Em compensação, examinando as amostras dos empregados que testaram positivo, os pesquisadores holandeses também acharam cepas de Sars-CoV 2 com mutações que seriam uma espécie de assinatura de sua passagem pelos visons. Isto é, os bichos, depois de contaminados pelo homem, deram o troco. E transmitiram esse coronavírus com novas mutações, que surgiram no processo de adaptação do causador da covid-19 ao organismo deles.

Aliás, os pobres visons reagem como nós. Uns são completamente assintomáticos. Outros ficam derrubados com secreções e febris até que se recuperam. E outros desenvolvem pneumonias graves, morrendo de covid-19.

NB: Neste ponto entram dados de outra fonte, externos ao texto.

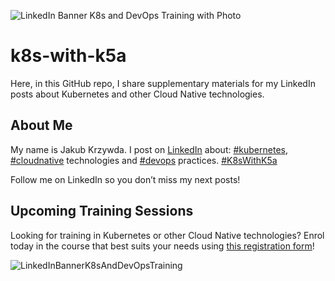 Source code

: ![LinkedIn Banner K8s and DevOps Training with Photo](https://github.com/jakubkrzywda/k8s-with-k5a/assets/7603614/4c61854a-5bf4-4754-9d4f-456ee9561d9c)

# k8s-with-k5a

Here, in this GitHub repo, I share supplementary materials for my LinkedIn posts about Kubernetes and other Cloud Native technologies.

## About Me

My name is Jakub Krzywda. I post on [LinkedIn](https://www.linkedin.com/in/jakubkrzywda/) about: [#kubernetes](https://www.linkedin.com/feed/hashtag/?keywords=kubernetes), [#cloudnative](https://www.linkedin.com/feed/hashtag/?keywords=cloudnative) technologies and [#devops](https://www.linkedin.com/feed/hashtag/?keywords=devops) practices. [#K8sWithK5a](https://www.linkedin.com/feed/hashtag/?keywords=k8swithk5a)

Follow me on LinkedIn so you don’t miss my next posts!

## Upcoming Training Sessions

Looking for training in Kubernetes or other Cloud Native technologies?
Enrol today in the course that best suits your needs using [this registration form](https://elastisys.com/training-register/)!

![LinkedInBannerK8sAndDevOpsTraining](https://github.com/jakubkrzywda/k8s-with-k5a/assets/7603614/56515398-53d1-4f49-82f1-1a97634f57a3)
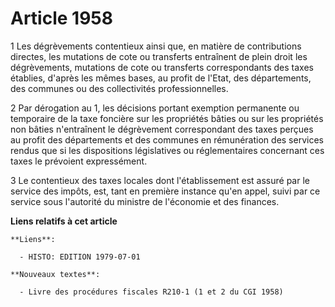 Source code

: # Article 1958

1  Les dégrèvements contentieux ainsi que, en matière de contributions directes, les mutations de cote ou transferts
entraînent de plein droit les dégrèvements, mutations de cote ou transferts correspondants des taxes établies, d'après les
mêmes bases, au profit de l'Etat, des départements, des communes ou des collectivités professionnelles.

2  Par dérogation au 1, les décisions portant exemption permanente ou temporaire de la taxe foncière sur les propriétés
bâties ou sur les propriétés non bâties n'entraînent le dégrèvement correspondant des taxes perçues au profit des
départements et des communes en rémunération des services rendus que si les dispositions législatives ou réglementaires
concernant ces taxes le prévoient expressément.

3  Le contentieux des taxes locales dont l'établissement est assuré par le service des impôts, est, tant en première instance
qu'en appel, suivi par ce service sous l'autorité du ministre de l'économie et des finances.

**Liens relatifs à cet article**

	**Liens**:

	  - HISTO: EDITION 1979-07-01

	**Nouveaux textes**:

	  - Livre des procédures fiscales R210-1 (1 et 2 du CGI 1958)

No início eram os morcegos?

É analisando o material genético, comparando algumas discretíssimas diferenças do coronavírus encontrado em uma espécie para o coronavírus encontrado em outra espécie, que os cientistas tentam reconstruir a história e entender essa agonia que a humanidade enfrenta agora — da mesma maneira como os holandeses fizeram ao examinarem as mutações do Sars-CoV 2 dos visons e do mesmo vírus em quem vivia em suas fazendas de criação.

"Por enquanto, a suspeita é que, no início, o vírus tenha realmente infectado morcegos, passando para o pangolim, um tatuzinho asiático que não tem carapaça como os nossos e que era vendido na feira de Wuhan", conta o professor Barbosa.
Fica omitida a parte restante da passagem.